= Fawza Falih =

Saudi Arabian woman executed for witchcraft

Fawza Falih Muhammad Ali (فوزة فالح محمد علي) was a Saudi woman who made international headlines after she was condemned to death for practicing witchcraft in 2006. In April 2011, Saudi authorities reported that she had died in 2010.

In a letter dated February 13, 2008, Christoph Wilcke, a researcher with Human Rights Watch, exhorted King Abdullah bin Abdul Aziz Al Saud to halt her execution. The letter states she was sentenced to death by beheading for the crimes of witchcraft, recourse to jinn, and animal slaughter. Human Rights Watch argued that Falih should not be executed because the crime of witchcraft is not defined by Saudi law, the judges failed to ensure a fair trial, and Falih was unable to defend herself because of "significant procedural flaws throughout the trial".

On February 21, 2008, an online petition was posted by an interfaith assembly of religious leaders from numerous faith traditions, calling for a halt of the execution of Fawza Falih.

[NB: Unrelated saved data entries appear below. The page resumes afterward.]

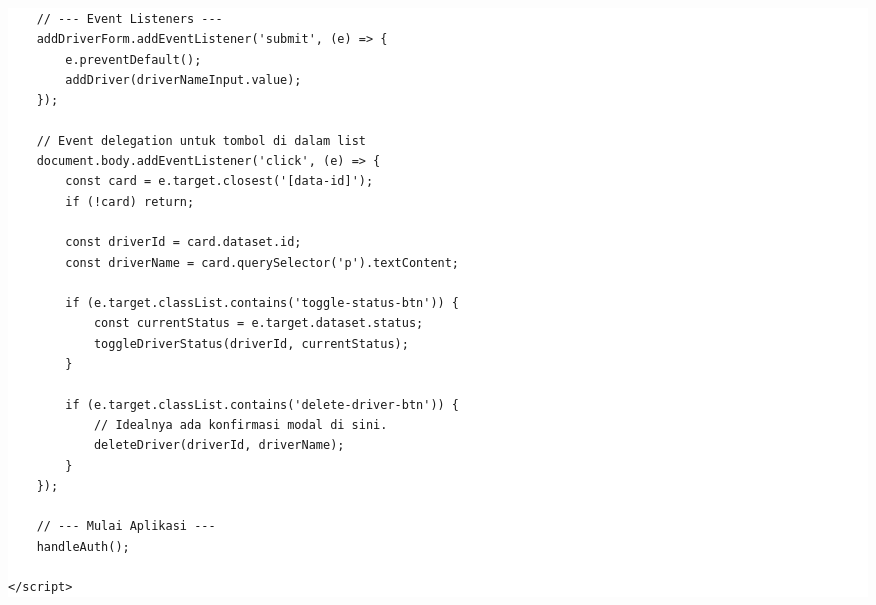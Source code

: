         // --- Event Listeners ---
        addDriverForm.addEventListener('submit', (e) => {
            e.preventDefault();
            addDriver(driverNameInput.value);
        });

        // Event delegation untuk tombol di dalam list
        document.body.addEventListener('click', (e) => {
            const card = e.target.closest('[data-id]');
            if (!card) return;

            const driverId = card.dataset.id;
            const driverName = card.querySelector('p').textContent;

            if (e.target.classList.contains('toggle-status-btn')) {
                const currentStatus = e.target.dataset.status;
                toggleDriverStatus(driverId, currentStatus);
            }

            if (e.target.classList.contains('delete-driver-btn')) {
                // Idealnya ada konfirmasi modal di sini.
                deleteDriver(driverId, driverName);
            }
        });

        // --- Mulai Aplikasi ---
        handleAuth();

    </script>
</body>
</html>
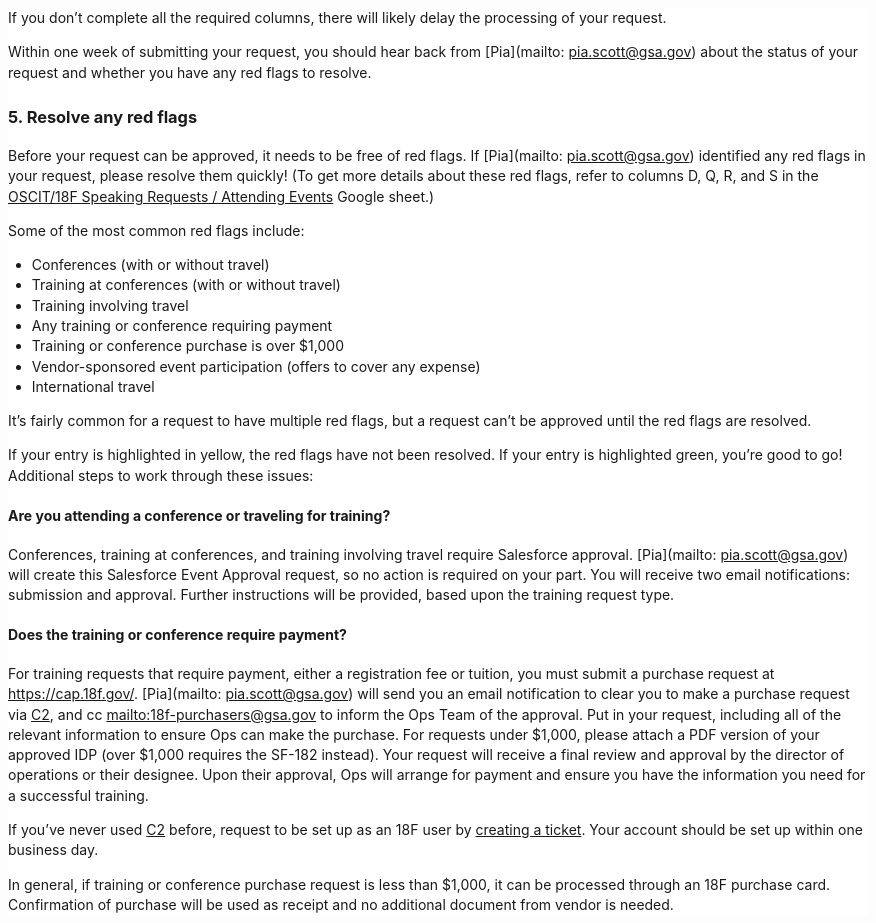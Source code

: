 If you don’t complete all the required columns, there will likely delay the processing of your request. 

Within one week of submitting your request, you should hear back from [Pia](mailto: pia.scott@gsa.gov) about the status of your request and whether you have any red flags to resolve.

### 5. Resolve any red flags

Before your request can be approved, it needs to be free of red flags. If [Pia](mailto: pia.scott@gsa.gov) identified any red flags in your request, please resolve them quickly! (To get more details about these red flags, refer to columns D, Q, R, and S in the [OSCIT/18F Speaking Requests / Attending Events](https://docs.google.com/spreadsheets/d/1Y0336rKQ4FiTFhoQynRjoVuJFzXEgaV0QcHqaNd-Eis/edit#gid=2065658991) Google sheet.)

Some of the most common red flags include:

* Conferences (with or without travel)
* Training at conferences (with or without travel)
* Training involving travel
* Any training or conference requiring payment
* Training or conference purchase is over $1,000
* Vendor-sponsored event participation (offers to cover any expense)
* International travel

It’s fairly common for a request to have multiple red flags, but a request can’t be approved until the red flags are resolved.

If your entry is highlighted in yellow, the red flags have not been resolved. If your entry is highlighted green, you’re good to go! Additional steps to work through these issues:


#### Are you attending a conference or traveling for training?

Conferences, training at conferences, and training involving travel require Salesforce approval. [Pia](mailto: pia.scott@gsa.gov) will create this Salesforce Event Approval request, so no action is required on your part. You will receive two email notifications: submission and approval. Further instructions will be provided, based upon the training request type.

#### Does the training or conference require payment?

For training requests that require payment, either a registration fee or tuition, you must submit a purchase request at <https://cap.18f.gov/>. [Pia](mailto: pia.scott@gsa.gov) will send you an email notification to clear you to make a purchase request via [C2](https://cap.18f.gov/), and cc <mailto:18f-purchasers@gsa.gov> to inform the Ops Team of the approval. Put in your request, including all of the relevant information to ensure Ops can make the purchase. For requests under $1,000, please attach a PDF version of your approved IDP (over $1,000 requires the SF-182 instead). Your request will receive a final review and approval by the director of operations or their designee. Upon their approval, Ops will arrange for payment and ensure you have the information you need for a successful training.

If you’ve never used [C2](https://cap.18f.gov/) before, request to be set up as an 18F user by [creating a ticket](https://cap.18f.gov/feedback). Your account should be set up within one business day.

In general, if training or conference purchase request is less than $1,000, it can be processed through an 18F purchase card. Confirmation of purchase will be used as receipt and no additional document from vendor is needed.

In September the Islamic Human Rights Commission (IHRC) reported that Fawza Falih was in "very bad health and is unable to stand up in her prison cell". The IHRC notes Fawza Falih was prevented from a defence at the trial, and that she was sentenced only on the basis of one man's testimony of allegedly causing him impotence. Denied access to her lawyer, a confession was extracted via 35 days of repeated beatings. The beatings were so severe she had to receive medical treatment. Fawza had to sign the offered confession by thumbprint due to her being illiterate. Although Fawza Falih had recanted her confession, and no further evidence had come forth, the Court of Appeals on September 1, 2006, upheld the decision to execute her anyway, in the name of "public interest". In April 2011, Saudi authorities reported that she had died in jail in 2010 after choking on her food.